A proposed expressway linking Oxford and Cambridge would have "potentially devastating impacts" on wildlife, a charity has warned.
The Berks, Bucks & Oxon Wildlife Trust (BBOWT) wants a public consultation on the route it could take so the possible effect can be scrutinised.
It said all three of the proposed corridors had the "potential" to severely harm the natural environment.
Highways England has been approached by the BBC for comment.
The plan to build an Oxford to Cambridge Expressway has been included in the Department for Transport's post-2020 Road Investment Strategy.

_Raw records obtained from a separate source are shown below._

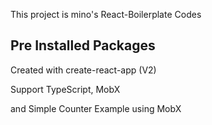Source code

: This project is mino's React-Boilerplate Codes

## Pre Installed Packages

Created with create-react-app (V2)

Support TypeScript, MobX 

and Simple Counter Example using MobX
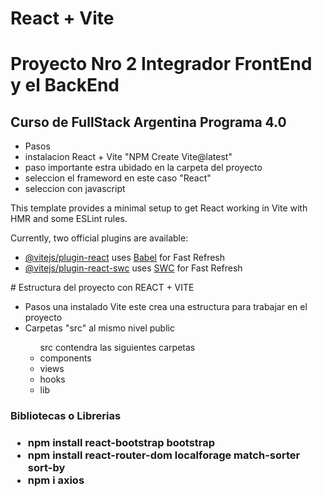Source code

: # React + Vite
<div>
<h1>Proyecto Nro 2 Integrador FrontEnd y el BackEnd</h1>
<h2>Curso de FullStack Argentina Programa 4.0</h2>

<ul>
    <li>Pasos</li>
    <li>instalacion React + Vite "NPM Create Vite@latest" <ul>
                    </ul><li>paso importante estra ubidado en la carpeta del proyecto</li>
                    <li>seleccion el frameword en este caso "React"</li>
                    <li>seleccion con javascript</li>
                    </li>
</ul>

This template provides a minimal setup to get React working in Vite with HMR and some ESLint rules.

Currently, two official plugins are available:

- [@vitejs/plugin-react](https://github.com/vitejs/vite-plugin-react/blob/main/packages/plugin-react/README.md) uses [Babel](https://babeljs.io/) for Fast Refresh
- [@vitejs/plugin-react-swc](https://github.com/vitejs/vite-plugin-react-swc) uses [SWC](https://swc.rs/) for Fast Refresh
</div>
<div>
 # Estructura del proyecto con REACT + VITE
    <ul>
        <li>Pasos una instalado Vite este crea una estructura para trabajar en el proyecto</li>
        <li>Carpetas "src" al mismo nivel public</li>
            <ul>src contendra las siguientes carpetas
                <li>components </li>
                <li>views</li>
                <li>hooks</li>
                <li>lib</li>
            </ul>
    </ul>
    <h3>Bibliotecas o Librerias<h3>
     <ul>
        <li>npm install react-bootstrap bootstrap</li>
        <li>npm install react-router-dom localforage match-sorter sort-by</li>
        <li>npm i axios</li>
     </ul>
</div>

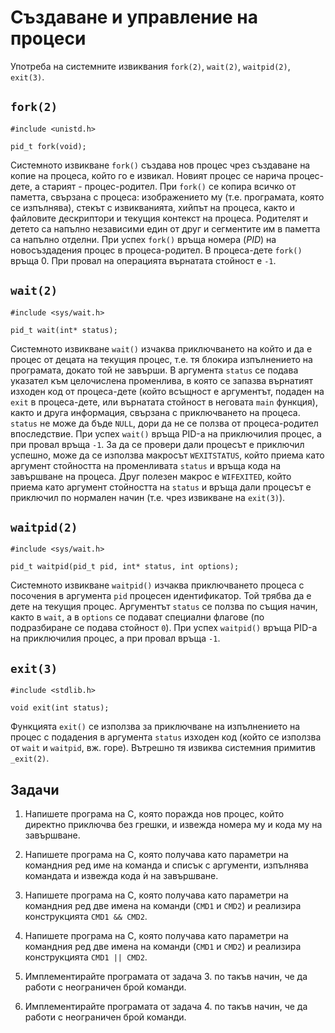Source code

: # Създаване и управление на процеси

Употреба на системните извиквания `fork(2)`, `wait(2)`, `waitpid(2)`, `exit(3)`.

## `fork(2)`

    #include <unistd.h>

    pid_t fork(void);

Системното извикване `fork()` създава нов процес чрез създаване на копие на процеса, който го е извикал.  Новият процес се нарича процес-дете, а старият - процес-родител.
При `fork()` се копира всичко от паметта, свързана с процеса: изображението му (т.е. програмата, която се изпълнява), стекът с извикванията, хийпът на процеса, както и файловите дескриптори и текущия контекст на процеса.  Родителят и детето са напълно независими един от друг и сегментите им в паметта са напълно отделни.
При успех `fork()` връща номера (*PID*) на новосъздадения процес в процеса-родител.  В процеса-дете `fork()` връща 0.  При провал на операцията върнатата стойност е `-1`.

## `wait(2)`

    #include <sys/wait.h>

    pid_t wait(int* status);

Системното извикване `wait()` изчаква приключването на който и да е процес от децата на текущия процес, т.е. тя блокира изпълнението на програмата, докато той не завърши.  В аргумента `status` се подава указател към целочислена променлива, в която се запазва върнатият изходен код от процеса-дете (който всъщност е аргументът, подаден на `exit` в процеса-дете, или върнатата стойност в неговата `main` функция), както и друга информация, свързана с приключването на процеса.  `status` не може да бъде `NULL`, дори да не се ползва от процеса-родител впоследствие.
При успех `wait()` връща PID-а на приключилия процес, а при провал връща `-1`.
За да се провери дали процесът е приключил успешно, може да се използва макросът `WEXITSTATUS`, който приема като аргумент стойността на променливата `status` и връща кода на завършване на процеса.  Друг полезен макрос е `WIFEXITED`, който приема като аргумент стойността на `status` и връща дали процесът е приключил по нормален начин (т.е. чрез извикване на `exit(3)`).

## `waitpid(2)`

    #include <sys/wait.h>

    pid_t waitpid(pid_t pid, int* status, int options);

Системното извикване `waitpid()` изчаква приключването процеса с посочения в аргумента `pid` процесен идентификатор.  Той трябва да е дете на текущия процес.  Аргументът `status` се ползва по същия начин, както в `wait`, а в `options` се подават специални флагове (по подразбиране се подава стойност `0`).
При успех `waitpid()` връща PID-а на приключилия процес, а при провал връща `-1`.

## `exit(3)`

    #include <stdlib.h>

    void exit(int status);

Функцията `exit()` се използва за приключване на изпълнението на процес с подадения в аргумента `status` изходен код (който се използва от `wait` и `waitpid`, вж. горе).  Вътрешно тя извиква системния примитив `_exit(2)`.

## Задачи

1. Напишете програма на C, която поражда нов процес, който директно приключва без грешки, и извежда номера му и кода му на завършване.

2. Напишете програма на C, която получава като параметри на командния ред име на команда и списък с аргументи, изпълнява командата и извежда кода ѝ на завършване.

3. Напишете програма на C, която получава като параметри на командния ред две имена на команди (`CMD1` и `CMD2`) и реализира конструкцията `CMD1 && CMD2`.

4. Напишете програма на C, която получава като параметри на командния ред две имена на команди (`CMD1` и `CMD2`) и реализира конструкцията `CMD1 || CMD2`.

5. Имплементирайте програмата от задача 3. по такъв начин, че да работи с неограничен брой команди.

6. Имплементирайте програмата от задача 4. по такъв начин, че да работи с неограничен брой команди.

It could connect sections of the A34, A421, A428 and A1, which would be upgraded to expressway standard, to complete a link between the M4 and A14/M11.
There is no direct dual-carriageway route between Oxford, Milton Keynes, Bedford and Cambridge and the National Infrastructure Commission has said it would bring "substantial national benefits".
However, BBOWT fears the expressway could damage areas of Cothill Fen, Oxford Meadows, and the Otmoor Basin, in Oxfordshire, along with the Upper Ray Valley and Bernwood Forest in Buckinghamshire.
It said the areas included ancient woodlands and hedgerows along with rare fens and flood-rich floodplain meadows.
The trust has called for Highways England to carry out a strategic environment assessment to enable a full public consultation to take place.
Neil Clennell, from BBOWT, said the opportunity to fully scrutinise the effects of all possible routes would be lost if it was not undertaken before a preferred corridor was chosen.
BBOWT is the latest wildlife group to raise misgivings about the expressway plan after the RSPB voiced concerns in April.